Demographic information, medical history, current medications and laboratory tests will be collected. Baseline stroke severity (NIHSS and GCS) will also be assessed by certified and well-trained clinicians. Baseline non-contrast computed tomography (NCCT) scans will be performed on admission. ICH hematoma volume was measured using the ABC/2 method, in which A is the greatest diameter on the largest hemorrhage slice, B is the diameter perpendicular to A, and C is the approximate number of axial slices with hemorrhage multiplied by the slice thickness [16].

Randomization

Participants are randomly assigned, in a 1:1 ratio, to receive NXSOL or placebo. Study drugs will be packaged on the randomization sequence. The randomization sequence will be generated centrally by SAS with centrally stratified block randomization. The study drugs will be distributed to the sub- centers in groups of four. At the first visit, participants will get the drug numbers in descending order according to the order of enrollment time.

Treatment intervention

Intervention group patients receive NXSOL and control group patients receive placebo 10ml 3 times a day for 30 consecutive days. If the patient has dysphagia, the medicine or placebo can be administered through the indwelling nasogastric tube. The first dose should be given within 2 hours after randomization, and within 72 hours after symptom onset. Standard early treatment and secondary prevention management for all the enrolled patients are based on 2022 Guideline for the management of patients with spontaneous intracerebral hemorrhage: a guideline from the American Heart Association/American Stroke Association and the Chinese guidelines for diagnosis and treatment of acute intracerebral hemorrhage 2019 [5-17].

Patients for whom direct surgical treatment is planned are excluded from this study at initial assessment. Patients who are subsequently judged to require surgical treatment after NXSOL or placebo treatment in the judgement of the investigator will be included in the intention-to-treat analysis, but will be excluded from per-protocol analysis in order to avoid the effect on the outcome.

Concomitant management

All the enrolled patients are requested to be admitted into stroke units or intensive care units if necessary.
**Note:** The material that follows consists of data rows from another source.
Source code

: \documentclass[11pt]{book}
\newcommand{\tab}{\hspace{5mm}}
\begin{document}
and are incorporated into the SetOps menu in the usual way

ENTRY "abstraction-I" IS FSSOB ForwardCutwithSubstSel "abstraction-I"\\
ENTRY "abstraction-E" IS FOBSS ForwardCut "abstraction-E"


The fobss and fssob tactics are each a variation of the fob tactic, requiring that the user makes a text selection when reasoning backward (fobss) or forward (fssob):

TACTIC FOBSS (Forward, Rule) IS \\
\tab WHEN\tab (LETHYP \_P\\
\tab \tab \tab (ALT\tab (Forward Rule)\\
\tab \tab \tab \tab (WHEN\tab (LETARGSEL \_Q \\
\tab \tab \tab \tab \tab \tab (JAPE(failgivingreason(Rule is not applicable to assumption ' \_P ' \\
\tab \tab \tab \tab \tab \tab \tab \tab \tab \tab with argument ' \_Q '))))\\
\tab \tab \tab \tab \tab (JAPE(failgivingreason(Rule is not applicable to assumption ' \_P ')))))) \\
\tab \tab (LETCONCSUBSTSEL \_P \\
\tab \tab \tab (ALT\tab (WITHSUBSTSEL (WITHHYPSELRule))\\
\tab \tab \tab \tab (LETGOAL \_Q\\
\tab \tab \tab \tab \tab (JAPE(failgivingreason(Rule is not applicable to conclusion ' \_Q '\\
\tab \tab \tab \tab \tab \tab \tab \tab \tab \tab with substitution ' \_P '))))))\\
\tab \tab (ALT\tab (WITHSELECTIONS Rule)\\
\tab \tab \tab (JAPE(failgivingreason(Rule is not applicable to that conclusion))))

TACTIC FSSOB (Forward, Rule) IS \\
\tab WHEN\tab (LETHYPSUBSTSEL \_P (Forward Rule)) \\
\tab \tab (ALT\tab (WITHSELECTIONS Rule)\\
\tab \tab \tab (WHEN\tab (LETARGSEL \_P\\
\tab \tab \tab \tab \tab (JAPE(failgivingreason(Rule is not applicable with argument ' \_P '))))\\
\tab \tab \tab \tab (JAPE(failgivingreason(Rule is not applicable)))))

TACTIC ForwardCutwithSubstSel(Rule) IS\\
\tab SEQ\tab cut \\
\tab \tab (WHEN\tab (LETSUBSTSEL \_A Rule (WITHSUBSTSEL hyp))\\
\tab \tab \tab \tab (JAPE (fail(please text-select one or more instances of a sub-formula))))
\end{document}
Participants will be prohibited to receive acupuncture and any other kinds of TCMs (including herbal decoctions, granules, injections and patent medicines) for the treatment of ICH during the experimental drug administration period.

Using western medicines, such as diuretics, antihypertensives, antidiabetic drugs, lipid-lowering agents, and additional medications needed based on the patient’s condition, will be recorded in detail in the case report form.

Follow-up

Study visits will be performed at the screening period (within 72 hours after onset), day 7, day 14 or before discharge (whichever occurs first among these two will be judged as the follow-up point), day 30 and day 90 (endpoint) following symptom onset [Figure 1].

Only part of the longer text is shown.